Below are entries with pictures in them. Output exactly the lines starting at the line with "(a) De interpolatie-exponent" and ending at the line with "more Spanish, and", both included, but not the pictures.

*** Entries shown ***

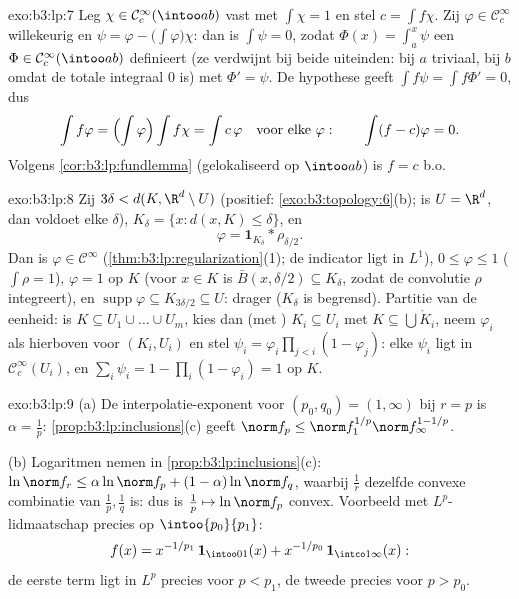 \begin{solution}{exo:b3:lp:7}
Leg $\chi \in \mathcal C_c^\infty(\intoo ab)$ vast met $\int\chi
= 1$ en stel $c = \int f\chi$. Zij $\varphi \in \mathcal
C_c^\infty$ willekeurig en $\psi = \varphi -
\bigl(\int\varphi\bigr)\chi$: dan is $\int\psi = 0$, zodat
$\Phi(x) = \int_a^x\psi$ een $\Phi \in \mathcal
C_c^\infty(\intoo ab)$ definieert (ze verdwijnt bij beide
uiteinden: bij $a$ triviaal, bij $b$ omdat de totale integraal
$0$ is) met $\Phi' = \psi$. De hypothese geeft $\int f\psi = \int
f\Phi' = 0$, dus
\[
\int f\varphi = \Bigl(\int\varphi\Bigr)\int f\chi = \int
c\,\varphi
\quad\text{voor elke } \varphi:
\qquad \int(f - c)\varphi = 0 .
\]
Volgens \cref{cor:b3:lp:fundlemma} (gelokaliseerd op $\intoo
ab$) is $f = c$ b.o.
\end{solution}

\begin{solution}{exo:b3:lp:8}
Zij $3\delta < d(K, \R^d\setminus U)$ (positief:
\cref{exo:b3:topology:6}(b); is $U = \R^d$, dan voldoet elke
$\delta$), $K_\delta = \{x : d(x, K) \leq \delta\}$, en
\[
\varphi = \mathbf 1_{K_\delta} * \rho_{\delta/2} .
\]
Dan is $\varphi \in \mathcal C^\infty$
(\cref{thm:b3:lp:regularization}(1); de indicator ligt in
$L^1$), $0 \leq \varphi \leq 1$ ($\int\rho = 1$), $\varphi = 1$
op $K$ (voor $x \in K$ is $\bar B(x, \delta/2) \subseteq
K_\delta$, zodat de convolutie $\rho$  integreert), en
$\operatorname{supp}\varphi \subseteq K_{3\delta/2} \subseteq U$:
 drager ($K_\delta$ is begrensd). Partitie van de
eenheid: is $K \subseteq U_1\cup\dots\cup U_m$, kies dan (met
)  $K_i \subseteq U_i$ met $K \subseteq
\bigcup \mathring K_i$, neem $\varphi_i$ als hierboven voor
$(K_i, U_i)$ en stel $\psi_i = \varphi_i\prod_{j <i}(1 -
\varphi_j)$: elke $\psi_i$ ligt in $\mathcal C_c^\infty(U_i)$, en
$\sum_i\psi_i = 1 - \prod_i(1 - \varphi_i) = 1$ op $K$.
\end{solution}

\begin{solution}{exo:b3:lp:9}
(a) De interpolatie-exponent voor $(p_0, q_0) = (1, \infty)$ bij
$r = p$ is $\alpha = \frac1p$: \cref{prop:b3:lp:inclusions}(c)
geeft $\norm f_p \leq \norm f_1^{1/p}\norm f_\infty^{1 - 1/p}$.

(b) Logaritmen nemen in \cref{prop:b3:lp:inclusions}(c):
$\ln\norm f_r \leq \alpha\ln\norm f_p + (1-\alpha)\ln\norm f_q$,
waarbij $\frac1r$ dezelfde convexe combinatie van $\frac1p,
\frac1q$ is: dus is $\frac1p \mapsto \ln\norm f_p$ convex.
Voorbeeld met $L^p$-lidmaatschap precies op $\intoo{p_0}{p_1}$:
\[
f(x) = x^{-1/p_1}\,\mathbf 1_{\intoo01}(x) +
x^{-1/p_0}\,\mathbf 1_{\intco1\infty}(x):
\]
de eerste term ligt in $L^p$ precies voor $p < p_1$, de tweede
precies voor $p > p_0$.
\end{solution}

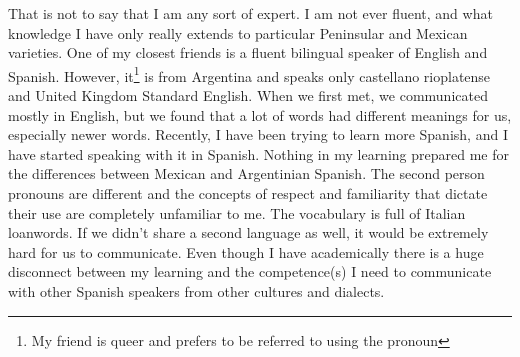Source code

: \documentclass[doc,12pt]{apa6}
\begin{document}
That is not to say that I am any sort of expert. I am not ever fluent, and what
knowledge I have only really extends to particular Peninsular and Mexican
varieties. One of my closest friends is a fluent bilingual speaker of English
and Spanish. However, it\footnote{My friend is queer and prefers to be referred
to using the pronoun } is from Argentina and speaks only castellano
rioplatense and United Kingdom Standard English. When we first met, we
communicated mostly in English, but we found that a lot of words had different
meanings for us, especially newer words. Recently, I have been trying to learn
more Spanish, and I have started speaking with it in Spanish.  Nothing in my
learning prepared me for the differences between Mexican and Argentinian
Spanish. The second person pronouns are different and the concepts of respect
and familiarity that dictate their use are completely unfamiliar to me. The
vocabulary is full of Italian loanwords. If we didn't share a second language
as well, it would be extremely hard for us to communicate. Even though I have
academically  there is a huge disconnect between my
learning and the competence(s) I need to communicate with other Spanish
speakers from other cultures and dialects.
\end{document}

***

**Answer**
(a) De interpolatie-exponent voor $(p_0, q_0) = (1, \infty)$ bij
$r = p$ is $\alpha = \frac1p$: \cref{prop:b3:lp:inclusions}(c)
geeft $\norm f_p \leq \norm f_1^{1/p}\norm f_\infty^{1 - 1/p}$.

(b) Logaritmen nemen in \cref{prop:b3:lp:inclusions}(c):
$\ln\norm f_r \leq \alpha\ln\norm f_p + (1-\alpha)\ln\norm f_q$,
waarbij $\frac1r$ dezelfde convexe combinatie van $\frac1p,
\frac1q$ is: dus is $\frac1p \mapsto \ln\norm f_p$ convex.
Voorbeeld met $L^p$-lidmaatschap precies op $\intoo{p_0}{p_1}$:
\[
f(x) = x^{-1/p_1}\,\mathbf 1_{\intoo01}(x) +
x^{-1/p_0}\,\mathbf 1_{\intco1\infty}(x):
\]
de eerste term ligt in $L^p$ precies voor $p < p_1$, de tweede
precies voor $p > p_0$.
\end{solution}

Source code

: \documentclass[doc,12pt]{apa6}
\begin{document}
That is not to say that I am any sort of expert. I am not ever fluent, and what
knowledge I have only really extends to particular Peninsular and Mexican
varieties. One of my closest friends is a fluent bilingual speaker of English
and Spanish. However, it\footnote{My friend is queer and prefers to be referred
to using the pronoun } is from Argentina and speaks only castellano
rioplatense and United Kingdom Standard English. When we first met, we
communicated mostly in English, but we found that a lot of words had different
meanings for us, especially newer words. Recently, I have been trying to learn
more Spanish, and I have started speaking with it in Spanish.  Nothing in my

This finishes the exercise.